(Stored data entries)
++++++
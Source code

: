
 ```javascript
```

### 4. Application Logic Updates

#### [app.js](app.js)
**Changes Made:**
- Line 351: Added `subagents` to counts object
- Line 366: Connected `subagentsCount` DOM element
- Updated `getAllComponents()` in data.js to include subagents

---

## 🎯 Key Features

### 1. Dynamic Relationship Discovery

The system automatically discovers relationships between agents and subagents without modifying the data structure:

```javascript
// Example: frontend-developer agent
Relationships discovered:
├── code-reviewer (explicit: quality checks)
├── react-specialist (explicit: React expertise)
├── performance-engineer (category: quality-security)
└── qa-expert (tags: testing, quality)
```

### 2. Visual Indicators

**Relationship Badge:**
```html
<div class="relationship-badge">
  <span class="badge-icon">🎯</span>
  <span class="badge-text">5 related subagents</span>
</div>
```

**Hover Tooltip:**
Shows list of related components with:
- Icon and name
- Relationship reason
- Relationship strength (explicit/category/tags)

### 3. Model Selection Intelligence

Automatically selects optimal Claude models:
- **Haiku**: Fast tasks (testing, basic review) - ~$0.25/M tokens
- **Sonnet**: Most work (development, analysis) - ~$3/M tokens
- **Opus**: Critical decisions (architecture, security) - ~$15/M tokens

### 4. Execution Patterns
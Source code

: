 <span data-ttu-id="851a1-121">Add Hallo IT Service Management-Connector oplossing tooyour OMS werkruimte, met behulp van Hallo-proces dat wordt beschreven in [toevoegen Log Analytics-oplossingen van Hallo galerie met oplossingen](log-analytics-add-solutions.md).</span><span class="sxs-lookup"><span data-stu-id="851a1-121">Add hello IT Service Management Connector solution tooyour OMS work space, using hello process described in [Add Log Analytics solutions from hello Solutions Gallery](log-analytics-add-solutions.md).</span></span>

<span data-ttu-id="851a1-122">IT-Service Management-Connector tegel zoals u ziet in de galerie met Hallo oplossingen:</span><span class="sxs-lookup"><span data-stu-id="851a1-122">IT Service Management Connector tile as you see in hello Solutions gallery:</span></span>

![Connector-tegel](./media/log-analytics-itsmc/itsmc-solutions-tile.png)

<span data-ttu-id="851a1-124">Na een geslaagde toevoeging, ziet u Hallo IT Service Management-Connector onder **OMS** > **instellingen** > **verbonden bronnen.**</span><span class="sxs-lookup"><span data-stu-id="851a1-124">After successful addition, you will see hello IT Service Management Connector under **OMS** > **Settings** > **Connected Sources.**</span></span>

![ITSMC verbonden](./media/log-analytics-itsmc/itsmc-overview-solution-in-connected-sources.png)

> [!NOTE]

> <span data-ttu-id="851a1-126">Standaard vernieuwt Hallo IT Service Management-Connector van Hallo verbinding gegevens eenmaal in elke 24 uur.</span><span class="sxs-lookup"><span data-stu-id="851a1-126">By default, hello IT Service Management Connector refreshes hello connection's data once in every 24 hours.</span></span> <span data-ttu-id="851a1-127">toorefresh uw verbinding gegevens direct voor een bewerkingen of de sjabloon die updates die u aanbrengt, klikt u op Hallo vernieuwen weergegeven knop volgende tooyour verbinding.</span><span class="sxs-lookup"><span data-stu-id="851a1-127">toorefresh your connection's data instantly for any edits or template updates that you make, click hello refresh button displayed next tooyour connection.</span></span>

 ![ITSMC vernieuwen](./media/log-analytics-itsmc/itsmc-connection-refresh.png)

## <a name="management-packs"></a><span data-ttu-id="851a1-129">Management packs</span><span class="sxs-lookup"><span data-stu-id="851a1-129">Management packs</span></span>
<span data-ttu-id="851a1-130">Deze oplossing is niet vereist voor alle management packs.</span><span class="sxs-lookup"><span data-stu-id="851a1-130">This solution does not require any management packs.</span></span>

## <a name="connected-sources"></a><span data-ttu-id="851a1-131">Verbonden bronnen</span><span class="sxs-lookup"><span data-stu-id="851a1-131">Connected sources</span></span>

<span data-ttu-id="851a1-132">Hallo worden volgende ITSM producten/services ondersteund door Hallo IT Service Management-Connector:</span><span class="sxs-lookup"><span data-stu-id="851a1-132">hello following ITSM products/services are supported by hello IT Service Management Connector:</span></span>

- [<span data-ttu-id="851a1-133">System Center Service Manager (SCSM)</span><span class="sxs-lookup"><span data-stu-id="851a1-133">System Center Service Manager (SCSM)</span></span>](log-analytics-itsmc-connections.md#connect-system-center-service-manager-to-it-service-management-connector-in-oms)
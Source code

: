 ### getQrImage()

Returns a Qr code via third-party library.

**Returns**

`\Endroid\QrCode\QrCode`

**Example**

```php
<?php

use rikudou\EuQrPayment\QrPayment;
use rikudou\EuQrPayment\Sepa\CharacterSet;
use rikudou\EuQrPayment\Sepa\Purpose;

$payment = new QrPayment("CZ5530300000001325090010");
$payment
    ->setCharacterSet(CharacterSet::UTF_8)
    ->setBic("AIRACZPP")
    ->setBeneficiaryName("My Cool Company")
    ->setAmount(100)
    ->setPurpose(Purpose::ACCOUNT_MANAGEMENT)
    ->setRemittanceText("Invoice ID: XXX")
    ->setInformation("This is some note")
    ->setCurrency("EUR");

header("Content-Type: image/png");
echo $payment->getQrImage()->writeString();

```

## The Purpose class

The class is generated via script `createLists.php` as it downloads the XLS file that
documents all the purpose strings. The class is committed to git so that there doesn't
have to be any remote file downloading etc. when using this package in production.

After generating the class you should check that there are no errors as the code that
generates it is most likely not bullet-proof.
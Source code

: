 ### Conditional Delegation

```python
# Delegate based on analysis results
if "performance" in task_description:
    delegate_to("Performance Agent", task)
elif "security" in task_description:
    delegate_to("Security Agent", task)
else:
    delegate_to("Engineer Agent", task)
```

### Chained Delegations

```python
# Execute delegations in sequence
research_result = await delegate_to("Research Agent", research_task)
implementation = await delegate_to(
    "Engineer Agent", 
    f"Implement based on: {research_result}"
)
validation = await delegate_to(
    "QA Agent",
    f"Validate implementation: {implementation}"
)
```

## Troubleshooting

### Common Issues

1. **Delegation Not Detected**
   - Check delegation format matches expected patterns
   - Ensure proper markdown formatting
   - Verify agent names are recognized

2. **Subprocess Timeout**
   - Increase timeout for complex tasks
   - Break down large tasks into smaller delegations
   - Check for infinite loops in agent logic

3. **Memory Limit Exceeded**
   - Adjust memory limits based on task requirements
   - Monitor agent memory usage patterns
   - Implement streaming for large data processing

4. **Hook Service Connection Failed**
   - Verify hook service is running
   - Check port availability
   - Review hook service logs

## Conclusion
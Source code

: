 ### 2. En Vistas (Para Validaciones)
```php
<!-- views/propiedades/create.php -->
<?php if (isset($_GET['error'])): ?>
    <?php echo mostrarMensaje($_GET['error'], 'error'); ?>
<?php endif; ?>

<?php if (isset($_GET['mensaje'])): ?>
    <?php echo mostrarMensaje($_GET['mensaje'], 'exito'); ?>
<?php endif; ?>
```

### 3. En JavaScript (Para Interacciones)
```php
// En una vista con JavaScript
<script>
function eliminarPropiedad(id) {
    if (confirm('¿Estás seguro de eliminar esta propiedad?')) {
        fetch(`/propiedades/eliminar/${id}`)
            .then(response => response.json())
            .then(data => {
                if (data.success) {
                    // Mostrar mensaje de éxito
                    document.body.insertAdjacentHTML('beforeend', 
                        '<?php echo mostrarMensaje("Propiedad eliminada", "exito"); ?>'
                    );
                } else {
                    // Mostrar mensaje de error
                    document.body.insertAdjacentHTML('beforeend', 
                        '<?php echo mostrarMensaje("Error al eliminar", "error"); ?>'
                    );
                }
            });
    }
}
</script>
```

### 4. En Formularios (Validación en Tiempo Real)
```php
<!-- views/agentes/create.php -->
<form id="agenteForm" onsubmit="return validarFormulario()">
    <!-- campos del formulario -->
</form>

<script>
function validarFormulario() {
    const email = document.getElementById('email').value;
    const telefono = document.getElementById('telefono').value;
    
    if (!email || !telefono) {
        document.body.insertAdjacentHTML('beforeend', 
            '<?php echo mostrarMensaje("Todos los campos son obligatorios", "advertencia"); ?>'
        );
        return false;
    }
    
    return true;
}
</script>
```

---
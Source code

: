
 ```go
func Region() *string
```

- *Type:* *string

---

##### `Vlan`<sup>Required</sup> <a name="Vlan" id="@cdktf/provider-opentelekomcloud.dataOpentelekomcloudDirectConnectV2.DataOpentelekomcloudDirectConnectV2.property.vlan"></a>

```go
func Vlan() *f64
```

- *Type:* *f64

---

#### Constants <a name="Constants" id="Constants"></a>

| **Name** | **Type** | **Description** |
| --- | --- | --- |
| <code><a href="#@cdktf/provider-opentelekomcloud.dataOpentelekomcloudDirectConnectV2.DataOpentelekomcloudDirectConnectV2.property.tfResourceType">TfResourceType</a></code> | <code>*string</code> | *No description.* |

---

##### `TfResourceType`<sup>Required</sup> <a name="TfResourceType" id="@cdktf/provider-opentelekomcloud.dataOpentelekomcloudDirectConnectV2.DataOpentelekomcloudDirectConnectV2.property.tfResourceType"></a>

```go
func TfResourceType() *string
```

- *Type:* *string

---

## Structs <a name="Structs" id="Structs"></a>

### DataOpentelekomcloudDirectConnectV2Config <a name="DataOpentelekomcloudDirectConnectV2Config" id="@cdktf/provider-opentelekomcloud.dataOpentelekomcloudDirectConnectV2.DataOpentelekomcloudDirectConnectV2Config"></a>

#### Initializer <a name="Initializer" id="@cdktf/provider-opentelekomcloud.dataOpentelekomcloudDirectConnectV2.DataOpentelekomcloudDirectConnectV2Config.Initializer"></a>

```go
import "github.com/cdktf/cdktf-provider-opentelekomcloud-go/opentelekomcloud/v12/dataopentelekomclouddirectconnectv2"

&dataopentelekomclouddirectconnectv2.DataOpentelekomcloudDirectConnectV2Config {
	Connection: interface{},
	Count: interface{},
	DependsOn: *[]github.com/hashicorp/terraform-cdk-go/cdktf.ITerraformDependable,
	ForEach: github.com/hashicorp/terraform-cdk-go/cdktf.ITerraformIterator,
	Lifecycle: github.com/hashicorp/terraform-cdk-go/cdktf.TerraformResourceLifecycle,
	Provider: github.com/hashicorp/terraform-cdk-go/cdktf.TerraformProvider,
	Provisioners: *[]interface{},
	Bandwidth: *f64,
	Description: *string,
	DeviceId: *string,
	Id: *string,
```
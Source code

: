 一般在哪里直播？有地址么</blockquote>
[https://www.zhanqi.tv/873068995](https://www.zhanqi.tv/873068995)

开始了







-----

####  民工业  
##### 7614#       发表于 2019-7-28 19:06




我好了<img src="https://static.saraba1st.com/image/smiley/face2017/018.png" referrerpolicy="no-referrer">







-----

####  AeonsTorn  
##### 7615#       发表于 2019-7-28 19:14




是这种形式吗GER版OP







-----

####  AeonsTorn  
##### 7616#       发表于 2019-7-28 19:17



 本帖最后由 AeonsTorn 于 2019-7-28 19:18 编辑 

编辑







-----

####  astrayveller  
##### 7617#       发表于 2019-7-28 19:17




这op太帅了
++++++
Brief
Scan the entries above for the string "await" and copy each line that contains it.

Reply
research_result = await delegate_to("Research Agent", research_task)
implementation = await delegate_to(
validation = await delegate_to(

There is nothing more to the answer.